> **To do**
Some lines in the listing may contain the word "html". Say how many, with the number alone.

> **Records to use**
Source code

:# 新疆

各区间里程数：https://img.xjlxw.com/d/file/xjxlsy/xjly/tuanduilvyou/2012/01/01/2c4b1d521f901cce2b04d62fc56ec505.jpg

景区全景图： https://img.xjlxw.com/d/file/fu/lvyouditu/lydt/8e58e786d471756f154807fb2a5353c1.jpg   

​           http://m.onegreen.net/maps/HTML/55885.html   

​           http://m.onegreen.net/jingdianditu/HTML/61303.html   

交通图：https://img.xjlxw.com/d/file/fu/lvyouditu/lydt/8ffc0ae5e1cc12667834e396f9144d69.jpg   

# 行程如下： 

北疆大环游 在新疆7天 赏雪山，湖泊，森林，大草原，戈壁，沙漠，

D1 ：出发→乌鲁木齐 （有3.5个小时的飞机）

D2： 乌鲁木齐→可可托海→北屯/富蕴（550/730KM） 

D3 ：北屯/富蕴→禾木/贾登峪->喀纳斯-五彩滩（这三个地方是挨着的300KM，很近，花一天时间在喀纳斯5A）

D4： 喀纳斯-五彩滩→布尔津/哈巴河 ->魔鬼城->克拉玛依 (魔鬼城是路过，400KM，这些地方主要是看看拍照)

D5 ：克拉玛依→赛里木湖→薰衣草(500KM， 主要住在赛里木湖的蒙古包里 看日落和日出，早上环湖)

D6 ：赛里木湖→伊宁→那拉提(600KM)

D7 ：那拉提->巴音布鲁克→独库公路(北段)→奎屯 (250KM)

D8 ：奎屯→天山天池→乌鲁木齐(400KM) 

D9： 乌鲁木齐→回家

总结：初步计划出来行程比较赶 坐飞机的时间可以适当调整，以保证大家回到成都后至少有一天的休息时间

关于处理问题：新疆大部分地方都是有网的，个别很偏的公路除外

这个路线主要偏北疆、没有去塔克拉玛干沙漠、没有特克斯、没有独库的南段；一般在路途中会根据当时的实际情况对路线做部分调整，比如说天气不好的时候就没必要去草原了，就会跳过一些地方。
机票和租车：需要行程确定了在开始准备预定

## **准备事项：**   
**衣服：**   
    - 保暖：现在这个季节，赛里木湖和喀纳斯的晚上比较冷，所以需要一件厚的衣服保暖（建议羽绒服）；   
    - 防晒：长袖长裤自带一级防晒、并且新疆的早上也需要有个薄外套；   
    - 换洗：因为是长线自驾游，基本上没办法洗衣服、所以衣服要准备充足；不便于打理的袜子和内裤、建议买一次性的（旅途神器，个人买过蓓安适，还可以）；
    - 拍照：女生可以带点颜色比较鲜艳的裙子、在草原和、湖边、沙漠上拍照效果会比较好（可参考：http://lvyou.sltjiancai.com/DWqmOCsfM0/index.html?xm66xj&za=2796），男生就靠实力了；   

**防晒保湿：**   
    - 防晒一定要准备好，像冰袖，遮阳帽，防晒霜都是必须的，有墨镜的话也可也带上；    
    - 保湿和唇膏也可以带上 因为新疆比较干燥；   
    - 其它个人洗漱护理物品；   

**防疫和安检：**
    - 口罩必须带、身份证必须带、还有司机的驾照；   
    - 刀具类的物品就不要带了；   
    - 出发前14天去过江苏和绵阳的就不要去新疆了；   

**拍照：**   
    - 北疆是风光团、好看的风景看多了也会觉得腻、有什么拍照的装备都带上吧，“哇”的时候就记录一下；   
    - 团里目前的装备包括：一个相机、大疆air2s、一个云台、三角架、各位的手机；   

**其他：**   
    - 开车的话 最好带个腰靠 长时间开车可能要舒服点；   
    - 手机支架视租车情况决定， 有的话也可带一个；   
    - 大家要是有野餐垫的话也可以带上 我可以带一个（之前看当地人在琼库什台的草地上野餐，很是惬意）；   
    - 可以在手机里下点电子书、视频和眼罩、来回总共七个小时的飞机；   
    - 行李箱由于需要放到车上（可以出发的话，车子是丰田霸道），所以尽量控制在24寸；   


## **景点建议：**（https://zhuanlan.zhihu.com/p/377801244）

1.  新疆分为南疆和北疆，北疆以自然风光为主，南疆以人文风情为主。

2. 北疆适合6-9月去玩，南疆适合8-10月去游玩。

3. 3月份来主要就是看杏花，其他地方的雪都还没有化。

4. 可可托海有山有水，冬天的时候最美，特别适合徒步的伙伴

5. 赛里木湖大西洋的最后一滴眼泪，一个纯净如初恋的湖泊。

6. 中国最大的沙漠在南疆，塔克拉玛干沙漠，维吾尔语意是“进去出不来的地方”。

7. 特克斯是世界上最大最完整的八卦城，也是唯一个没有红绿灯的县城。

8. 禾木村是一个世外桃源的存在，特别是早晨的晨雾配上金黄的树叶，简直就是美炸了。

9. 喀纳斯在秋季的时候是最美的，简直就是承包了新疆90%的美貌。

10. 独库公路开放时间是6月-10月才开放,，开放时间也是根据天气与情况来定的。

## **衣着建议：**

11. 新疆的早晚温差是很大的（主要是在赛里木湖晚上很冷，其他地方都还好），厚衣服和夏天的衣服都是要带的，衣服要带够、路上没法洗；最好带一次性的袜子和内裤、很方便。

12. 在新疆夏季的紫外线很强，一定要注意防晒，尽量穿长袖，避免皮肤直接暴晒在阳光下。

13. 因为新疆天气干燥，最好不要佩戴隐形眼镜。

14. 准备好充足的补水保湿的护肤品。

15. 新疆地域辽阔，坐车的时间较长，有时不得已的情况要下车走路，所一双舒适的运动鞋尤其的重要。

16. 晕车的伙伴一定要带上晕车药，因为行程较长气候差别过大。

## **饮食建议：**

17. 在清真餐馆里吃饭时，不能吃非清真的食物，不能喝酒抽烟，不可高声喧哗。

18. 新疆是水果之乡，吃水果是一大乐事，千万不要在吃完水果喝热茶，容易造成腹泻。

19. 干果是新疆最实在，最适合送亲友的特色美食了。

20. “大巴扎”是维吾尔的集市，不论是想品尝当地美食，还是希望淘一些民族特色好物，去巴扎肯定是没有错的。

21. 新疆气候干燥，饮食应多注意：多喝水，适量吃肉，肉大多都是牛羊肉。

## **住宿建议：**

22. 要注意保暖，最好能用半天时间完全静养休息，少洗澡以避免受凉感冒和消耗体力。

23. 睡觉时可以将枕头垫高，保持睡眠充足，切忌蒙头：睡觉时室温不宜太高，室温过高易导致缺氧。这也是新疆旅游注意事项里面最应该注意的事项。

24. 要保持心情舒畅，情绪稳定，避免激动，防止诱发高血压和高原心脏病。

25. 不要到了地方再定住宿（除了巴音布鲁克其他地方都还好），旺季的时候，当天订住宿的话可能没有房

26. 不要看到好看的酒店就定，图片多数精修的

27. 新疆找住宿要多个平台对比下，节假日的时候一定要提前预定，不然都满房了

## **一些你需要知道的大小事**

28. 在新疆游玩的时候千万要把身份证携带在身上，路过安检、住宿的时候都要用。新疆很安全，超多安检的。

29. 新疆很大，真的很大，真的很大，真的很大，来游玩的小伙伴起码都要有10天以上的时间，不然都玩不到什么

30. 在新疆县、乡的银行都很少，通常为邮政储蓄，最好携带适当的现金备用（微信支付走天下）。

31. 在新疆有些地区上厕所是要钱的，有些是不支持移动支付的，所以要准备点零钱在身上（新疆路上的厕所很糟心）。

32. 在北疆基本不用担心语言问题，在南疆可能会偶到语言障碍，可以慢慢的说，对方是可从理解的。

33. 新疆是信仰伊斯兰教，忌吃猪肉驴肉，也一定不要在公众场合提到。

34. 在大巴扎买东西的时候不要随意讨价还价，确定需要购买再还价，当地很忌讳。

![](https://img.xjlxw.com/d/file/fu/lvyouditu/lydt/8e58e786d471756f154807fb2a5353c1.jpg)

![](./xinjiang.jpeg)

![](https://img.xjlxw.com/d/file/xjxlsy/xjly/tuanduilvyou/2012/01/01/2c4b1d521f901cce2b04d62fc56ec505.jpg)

> **Reply**
3